Thomas Cassuto : Je note, par ailleurs, une forme d’inspiration asiatique dans laquelle le juge peut s’investir dans le règlement du conflit, parce qu’un accord amiable est toujours préférable à une décision unilatérale, qu’elle soit arbitrale ou judiciaire. Certes, ce n’est pas l’esprit du texte de procédure civile, mais avec le développement de la médiation, le juge doit être en mesure d’apporter des indications sur la pertinence de recourir à la médiation, laissant entrevoir que l’une des parties est en position de faiblesse – sans pour autant signifier laquelle. À partir du moment où le juge se départit de l’administration de la procédure avant de statuer, de la mise en état et de l’audience, et se déporte pour orienter les parties vers la médiation – quel qu’en soit le résultat – il y a déjà une prise de position. Elle est sans doute moins forte que lorsqu’il donne des orientations sur l’issue de la procédure, mais je pense que c’est aussi important. Le but est que la décision finale satisfasse l’ensemble des parties.

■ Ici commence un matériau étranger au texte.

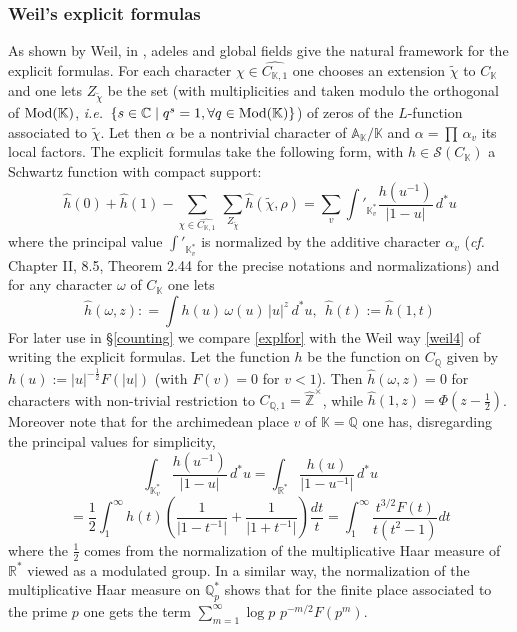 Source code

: \documentclass[12pt]{article}
\def\mmod{{\rm Mod}}
\def\A{{\mathbb A}}
\def\C{{\mathbb C}}
\def\K{{\mathbb K}}
\def\Q{{\mathbb Q}}
\def\R{{\mathbb R}}
\def\Z{{\mathbb Z}}
\def\hatz{{\hat\Z^\times}}
\def\cS{{\mathcal S}}
\newcommand{\ie}{{\it i.e.\/}\ }
\newcommand{\cff}{{\it cf.}~}
\begin{document}
\subsubsection{Weil's explicit formulas}\label{sectweilexpl}

As shown by Weil, in \cite{weilpos}, adeles and global fields give the natural framework for the explicit formulas.  For each character $\chi\in \widehat{C_{\K,1}}$ one chooses an extension $\tilde \chi$ to $C_\K$ and one lets $Z_{\tilde\chi}$ be the set (with multiplicities and taken modulo the orthogonal of $\mmod(\K)$, \ie $\{s\in\C\mid q^s=1, \forall q\in \mmod(\K)\}$) of zeros of the $L$-function associated to $\tilde\chi$.
Let  then $ \alpha$ be a nontrivial character of 
 $\A_\K/\K$ and $ \alpha = \prod \,  \alpha_v$ its local factors. The explicit formulas take the following form, with $h \in \cS (C_\K)$ a Schwartz function with compact support:
\begin{equation}\label{weil4}
\hat h (0) + \hat h (1)  - \sum_{\chi\in \widehat{C_{\K,1}}}\,
\sum_{Z_{\tilde\chi}} \hat h (\tilde\chi , \rho) = \sum_v
\int'_{\K_v^*} \frac{h(u^{-1}) }{   \vert 1-u   \vert} \, d^* u
\end{equation}
where  the principal value $\int'_{\K_v^*}$ is normalized by the additive character $ \alpha_v$ (\cff\cite{CMbook} Chapter II, 8.5, Theorem 2.44 for the precise notations and normalizations) and for any character $\omega$ of $C_\K$ one lets
\begin{equation}\label{fourier}
\hat h (\omega , z): = \int h(u) \,
\omega(u) \,   \vert u   \vert^z \, d^* u, \  \  \hat h (t):=\hat h (1,t)
\end{equation}
For later use in \S \ref{counting} we compare \eqref{explfor} with the Weil way \eqref{weil4} of writing the explicit formulas. Let the function $h$ be the function on $C_\Q$ given by $h(u):=\vert u\vert^{-\frac 12}F(\vert u\vert)$ (with $F(v)=0$ for $v<1$). Then $\hat h (\omega , z)=0$ for  characters with non-trivial restriction to  $C_{\Q,1}=\hatz$, while  $\hat h (1 , z)=\Phi(z-\frac 12)$. Moreover note that
for the archimedean place $v$ of $\K=\Q$ one has, disregarding the principal values for simplicity, 
$$
\int_{\K_v^*} \frac{h(u^{-1}) }{   \vert 1-u   \vert} \, d^* u=\int_{\R^*} \frac{h(u) }{   \vert 1-u^{-1}   \vert} \, d^* u
$$
$$
=\frac 12\int_1^\infty h(t)\left( \frac{1}{\vert 1-t^{-1}\vert}+\frac{1}{\vert 1+t^{-1}\vert}\right)\frac{dt}{t}=\int_1^\infty\frac{t^{3/2}F(t)}{t(t^2-1)}dt
$$
where the $\frac 12$ comes from the normalization of the multiplicative Haar measure of $\R^*$ viewed as a modulated group.  In a similar way,  the normalization of the multiplicative Haar measure on $\Q_p^*$ shows that for the finite place associated to the prime $p$  one gets
 the term $\sum_{m=1}^\infty \log p \,\,p^{-m/2}F(p^m)$.
\end{document}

Les faiblesses des dispositions

Hervé Chambon, Head of Dispute Resolution Practice, Vinci Construction Grands Projets : Je n’ai pas encore utilisé ces nouvelles règles. D’ailleurs personne ne me les a encore proposées depuis leur publication en décembre 2018. Cela peut se comprendre de la part des tribunaux arbitraux plutôt composés d’Anglo-saxons dont on peut penser qu’ils ont une tendance naturelle à aller vers les IBA rules. En revanche, même dans une procédure dans laquelle le panel est composé de trois civilistes, ces règles n’ont également pas été proposées. Pourquoi ? Je ne sais pas. La clause classique IBA rules a été insérée, avec la précision « as a guidance », ce qui me convient.

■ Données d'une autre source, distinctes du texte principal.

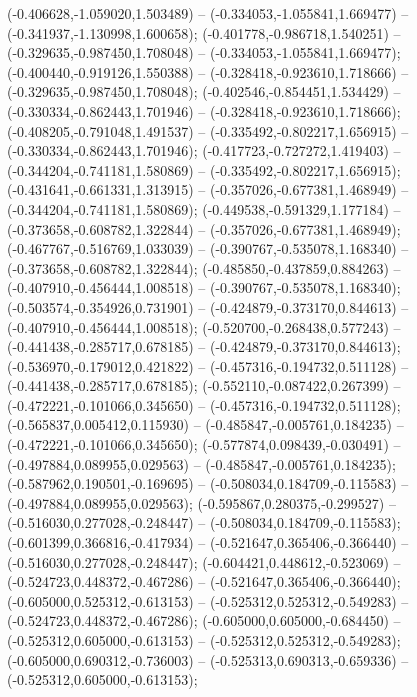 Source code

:  (-0.406628,-1.059020,1.503489) -- (-0.334053,-1.055841,1.669477) -- (-0.341937,-1.130998,1.600658);
 (-0.401778,-0.986718,1.540251) -- (-0.329635,-0.987450,1.708048) -- (-0.334053,-1.055841,1.669477);
 (-0.400440,-0.919126,1.550388) -- (-0.328418,-0.923610,1.718666) -- (-0.329635,-0.987450,1.708048);
 (-0.402546,-0.854451,1.534429) -- (-0.330334,-0.862443,1.701946) -- (-0.328418,-0.923610,1.718666);
 (-0.408205,-0.791048,1.491537) -- (-0.335492,-0.802217,1.656915) -- (-0.330334,-0.862443,1.701946);
 (-0.417723,-0.727272,1.419403) -- (-0.344204,-0.741181,1.580869) -- (-0.335492,-0.802217,1.656915);
 (-0.431641,-0.661331,1.313915) -- (-0.357026,-0.677381,1.468949) -- (-0.344204,-0.741181,1.580869);
 (-0.449538,-0.591329,1.177184) -- (-0.373658,-0.608782,1.322844) -- (-0.357026,-0.677381,1.468949);
 (-0.467767,-0.516769,1.033039) -- (-0.390767,-0.535078,1.168340) -- (-0.373658,-0.608782,1.322844);
 (-0.485850,-0.437859,0.884263) -- (-0.407910,-0.456444,1.008518) -- (-0.390767,-0.535078,1.168340);
 (-0.503574,-0.354926,0.731901) -- (-0.424879,-0.373170,0.844613) -- (-0.407910,-0.456444,1.008518);
 (-0.520700,-0.268438,0.577243) -- (-0.441438,-0.285717,0.678185) -- (-0.424879,-0.373170,0.844613);
 (-0.536970,-0.179012,0.421822) -- (-0.457316,-0.194732,0.511128) -- (-0.441438,-0.285717,0.678185);
 (-0.552110,-0.087422,0.267399) -- (-0.472221,-0.101066,0.345650) -- (-0.457316,-0.194732,0.511128);
 (-0.565837,0.005412,0.115930) -- (-0.485847,-0.005761,0.184235) -- (-0.472221,-0.101066,0.345650);
 (-0.577874,0.098439,-0.030491) -- (-0.497884,0.089955,0.029563) -- (-0.485847,-0.005761,0.184235);
 (-0.587962,0.190501,-0.169695) -- (-0.508034,0.184709,-0.115583) -- (-0.497884,0.089955,0.029563);
 (-0.595867,0.280375,-0.299527) -- (-0.516030,0.277028,-0.248447) -- (-0.508034,0.184709,-0.115583);
 (-0.601399,0.366816,-0.417934) -- (-0.521647,0.365406,-0.366440) -- (-0.516030,0.277028,-0.248447);
 (-0.604421,0.448612,-0.523069) -- (-0.524723,0.448372,-0.467286) -- (-0.521647,0.365406,-0.366440);
 (-0.605000,0.525312,-0.613153) -- (-0.525312,0.525312,-0.549283) -- (-0.524723,0.448372,-0.467286);
 (-0.605000,0.605000,-0.684450) -- (-0.525312,0.605000,-0.613153) -- (-0.525312,0.525312,-0.549283);
 (-0.605000,0.690312,-0.736003) -- (-0.525313,0.690313,-0.659336) -- (-0.525312,0.605000,-0.613153);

Ces règles de Prague me gênent sur plusieurs points. D’abord celui des témoins. Pour moi, la preuve est souvent imparfaite en matière documentaire. Les témoignages nous permettent donc de compléter et parfaire la preuve. J’ai la charge de la preuve, je suis libre de l’administrer comme je le souhaite et je n’accepte pas que le tribunal arbitral choisisse de me refuser le droit de faire venir un témoin. Le deuxième élément que j’ai noté c’est que le juge peut soulever des points de droit qui n’auraient pas été abordés par les parties. Cette disposition me gêne : le juge doit écouter puis statuer, mais il n’a pas à s’immiscer dans l’argumentaire.

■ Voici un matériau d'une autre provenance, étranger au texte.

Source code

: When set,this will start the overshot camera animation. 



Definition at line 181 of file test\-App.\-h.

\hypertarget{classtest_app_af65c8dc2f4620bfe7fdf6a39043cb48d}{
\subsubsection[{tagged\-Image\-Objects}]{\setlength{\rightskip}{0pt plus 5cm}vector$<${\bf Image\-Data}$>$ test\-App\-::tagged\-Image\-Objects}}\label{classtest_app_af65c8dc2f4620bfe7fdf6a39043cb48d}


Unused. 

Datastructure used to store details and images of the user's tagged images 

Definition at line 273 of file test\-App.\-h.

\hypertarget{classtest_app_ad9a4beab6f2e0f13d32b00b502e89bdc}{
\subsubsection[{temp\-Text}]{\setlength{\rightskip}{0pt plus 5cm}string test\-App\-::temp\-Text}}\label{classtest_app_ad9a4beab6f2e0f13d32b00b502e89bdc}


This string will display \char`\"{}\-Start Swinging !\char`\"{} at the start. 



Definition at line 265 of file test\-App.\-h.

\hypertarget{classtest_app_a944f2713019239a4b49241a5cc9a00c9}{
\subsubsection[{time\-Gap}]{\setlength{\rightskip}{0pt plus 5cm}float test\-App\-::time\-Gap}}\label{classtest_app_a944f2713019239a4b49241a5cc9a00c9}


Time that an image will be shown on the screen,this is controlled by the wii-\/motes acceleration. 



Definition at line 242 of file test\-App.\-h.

Alexis Mourre : Il faut faire très attention à cette tendance qui consiste à encourager les arbitres à exercer des pouvoirs que les parties ne leur ont pas toujours conférés. L’idée que le tribunal puisse s’exprimer en cours de procédure sur des questions de fond suppose un certain nombre de garde-fous. À la CCI, nous avons vu, par exemple, plusieurs demandes de récusation fondées sur le fait que le tribunal a soudainement exprimé son avis sur des points de fond, sans aucune concertation préalable avec les parties. J’ajoute qu’il est faux de penser que les règles de l’IBA décourageraient les arbitres d’adopter une attitude proactive dans l’arbitrage. Ces règles ont d’ailleurs été révisées en 2010 précisément pour encourager les arbitres à discuter de ces questions de preuve à une étape précoce de la procédure.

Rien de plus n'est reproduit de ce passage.